Stored data entries:
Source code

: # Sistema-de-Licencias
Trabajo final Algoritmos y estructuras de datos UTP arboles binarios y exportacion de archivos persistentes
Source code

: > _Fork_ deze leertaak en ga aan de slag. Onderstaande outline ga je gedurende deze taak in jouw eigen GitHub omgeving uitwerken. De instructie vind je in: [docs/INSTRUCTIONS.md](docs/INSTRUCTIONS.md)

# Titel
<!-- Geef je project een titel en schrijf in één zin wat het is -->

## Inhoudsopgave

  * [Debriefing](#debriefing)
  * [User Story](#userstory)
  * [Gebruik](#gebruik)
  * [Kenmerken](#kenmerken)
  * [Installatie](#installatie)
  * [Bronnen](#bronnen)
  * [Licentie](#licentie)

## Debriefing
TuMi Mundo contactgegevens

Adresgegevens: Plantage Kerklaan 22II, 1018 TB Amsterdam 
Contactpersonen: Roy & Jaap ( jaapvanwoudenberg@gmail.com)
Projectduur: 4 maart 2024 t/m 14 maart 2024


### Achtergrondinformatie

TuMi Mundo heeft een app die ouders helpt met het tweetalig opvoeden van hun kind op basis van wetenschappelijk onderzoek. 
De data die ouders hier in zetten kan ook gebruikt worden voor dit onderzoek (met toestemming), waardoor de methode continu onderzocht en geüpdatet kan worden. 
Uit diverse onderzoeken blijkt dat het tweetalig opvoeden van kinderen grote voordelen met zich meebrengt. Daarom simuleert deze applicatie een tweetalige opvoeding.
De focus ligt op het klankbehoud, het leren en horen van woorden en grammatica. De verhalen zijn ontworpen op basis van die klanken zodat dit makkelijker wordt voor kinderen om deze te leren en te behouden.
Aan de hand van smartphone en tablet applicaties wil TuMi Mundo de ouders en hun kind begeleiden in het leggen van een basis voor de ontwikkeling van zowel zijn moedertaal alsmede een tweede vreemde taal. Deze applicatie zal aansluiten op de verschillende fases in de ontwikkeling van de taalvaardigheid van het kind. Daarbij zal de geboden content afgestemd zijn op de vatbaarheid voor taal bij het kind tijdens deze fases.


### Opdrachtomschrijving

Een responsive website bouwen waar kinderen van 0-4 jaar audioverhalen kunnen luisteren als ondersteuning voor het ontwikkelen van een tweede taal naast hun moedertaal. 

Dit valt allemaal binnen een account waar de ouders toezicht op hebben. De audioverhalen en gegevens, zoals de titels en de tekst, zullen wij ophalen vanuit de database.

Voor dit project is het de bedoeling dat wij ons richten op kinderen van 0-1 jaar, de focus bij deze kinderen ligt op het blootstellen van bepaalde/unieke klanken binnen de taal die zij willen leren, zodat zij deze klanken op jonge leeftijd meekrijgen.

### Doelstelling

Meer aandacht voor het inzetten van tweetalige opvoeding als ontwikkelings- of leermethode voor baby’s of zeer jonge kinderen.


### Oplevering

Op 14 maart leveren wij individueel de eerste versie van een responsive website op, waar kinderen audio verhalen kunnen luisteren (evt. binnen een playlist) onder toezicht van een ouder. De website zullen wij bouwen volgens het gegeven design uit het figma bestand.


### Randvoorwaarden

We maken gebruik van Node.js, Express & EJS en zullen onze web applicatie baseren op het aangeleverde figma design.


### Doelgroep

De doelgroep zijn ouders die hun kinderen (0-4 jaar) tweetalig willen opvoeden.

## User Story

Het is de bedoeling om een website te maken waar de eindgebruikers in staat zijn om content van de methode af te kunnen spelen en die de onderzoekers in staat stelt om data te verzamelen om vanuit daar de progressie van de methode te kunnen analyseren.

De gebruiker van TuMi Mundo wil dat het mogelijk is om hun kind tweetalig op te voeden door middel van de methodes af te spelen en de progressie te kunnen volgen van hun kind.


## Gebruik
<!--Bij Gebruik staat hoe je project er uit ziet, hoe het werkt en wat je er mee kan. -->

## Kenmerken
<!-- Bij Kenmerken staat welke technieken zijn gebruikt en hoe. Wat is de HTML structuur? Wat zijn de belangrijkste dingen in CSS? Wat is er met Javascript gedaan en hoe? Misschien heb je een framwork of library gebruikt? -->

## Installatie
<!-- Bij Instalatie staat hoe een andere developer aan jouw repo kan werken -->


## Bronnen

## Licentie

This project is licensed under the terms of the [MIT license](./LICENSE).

*About this task*:
Repeat each line of the data exactly as it appears above.

*Worked solution*:
Source code

: # Sistema-de-Licencias
Trabajo final Algoritmos y estructuras de datos UTP arboles binarios y exportacion de archivos persistentes
Source code

: > _Fork_ deze leertaak en ga aan de slag. Onderstaande outline ga je gedurende deze taak in jouw eigen GitHub omgeving uitwerken. De instructie vind je in: [docs/INSTRUCTIONS.md](docs/INSTRUCTIONS.md)

# Titel
<!-- Geef je project een titel en schrijf in één zin wat het is -->

## Inhoudsopgave

  * [Debriefing](#debriefing)
  * [User Story](#userstory)
  * [Gebruik](#gebruik)
  * [Kenmerken](#kenmerken)
  * [Installatie](#installatie)
  * [Bronnen](#bronnen)
  * [Licentie](#licentie)

## Debriefing
TuMi Mundo contactgegevens

Adresgegevens: Plantage Kerklaan 22II, 1018 TB Amsterdam 
Contactpersonen: Roy & Jaap ( jaapvanwoudenberg@gmail.com)
Projectduur: 4 maart 2024 t/m 14 maart 2024


### Achtergrondinformatie

TuMi Mundo heeft een app die ouders helpt met het tweetalig opvoeden van hun kind op basis van wetenschappelijk onderzoek. 
De data die ouders hier in zetten kan ook gebruikt worden voor dit onderzoek (met toestemming), waardoor de methode continu onderzocht en geüpdatet kan worden. 
Uit diverse onderzoeken blijkt dat het tweetalig opvoeden van kinderen grote voordelen met zich meebrengt. Daarom simuleert deze applicatie een tweetalige opvoeding.
De focus ligt op het klankbehoud, het leren en horen van woorden en grammatica. De verhalen zijn ontworpen op basis van die klanken zodat dit makkelijker wordt voor kinderen om deze te leren en te behouden.
Aan de hand van smartphone en tablet applicaties wil TuMi Mundo de ouders en hun kind begeleiden in het leggen van een basis voor de ontwikkeling van zowel zijn moedertaal alsmede een tweede vreemde taal. Deze applicatie zal aansluiten op de verschillende fases in de ontwikkeling van de taalvaardigheid van het kind. Daarbij zal de geboden content afgestemd zijn op de vatbaarheid voor taal bij het kind tijdens deze fases.


### Opdrachtomschrijving

Een responsive website bouwen waar kinderen van 0-4 jaar audioverhalen kunnen luisteren als ondersteuning voor het ontwikkelen van een tweede taal naast hun moedertaal. 

Dit valt allemaal binnen een account waar de ouders toezicht op hebben. De audioverhalen en gegevens, zoals de titels en de tekst, zullen wij ophalen vanuit de database.

Voor dit project is het de bedoeling dat wij ons richten op kinderen van 0-1 jaar, de focus bij deze kinderen ligt op het blootstellen van bepaalde/unieke klanken binnen de taal die zij willen leren, zodat zij deze klanken op jonge leeftijd meekrijgen.

### Doelstelling

Meer aandacht voor het inzetten van tweetalige opvoeding als ontwikkelings- of leermethode voor baby’s of zeer jonge kinderen.


### Oplevering

Op 14 maart leveren wij individueel de eerste versie van een responsive website op, waar kinderen audio verhalen kunnen luisteren (evt. binnen een playlist) onder toezicht van een ouder. De website zullen wij bouwen volgens het gegeven design uit het figma bestand.


### Randvoorwaarden

We maken gebruik van Node.js, Express & EJS en zullen onze web applicatie baseren op het aangeleverde figma design.


### Doelgroep

De doelgroep zijn ouders die hun kinderen (0-4 jaar) tweetalig willen opvoeden.

## User Story

Het is de bedoeling om een website te maken waar de eindgebruikers in staat zijn om content van de methode af te kunnen spelen en die de onderzoekers in staat stelt om data te verzamelen om vanuit daar de progressie van de methode te kunnen analyseren.

De gebruiker van TuMi Mundo wil dat het mogelijk is om hun kind tweetalig op te voeden door middel van de methodes af te spelen en de progressie te kunnen volgen van hun kind.


## Gebruik
<!--Bij Gebruik staat hoe je project er uit ziet, hoe het werkt en wat je er mee kan. -->

## Kenmerken
<!-- Bij Kenmerken staat welke technieken zijn gebruikt en hoe. Wat is de HTML structuur? Wat zijn de belangrijkste dingen in CSS? Wat is er met Javascript gedaan en hoe? Misschien heb je een framwork of library gebruikt? -->

## Installatie
<!-- Bij Instalatie staat hoe een andere developer aan jouw repo kan werken -->


## Bronnen

## Licentie

This project is licensed under the terms of the [MIT license](./LICENSE).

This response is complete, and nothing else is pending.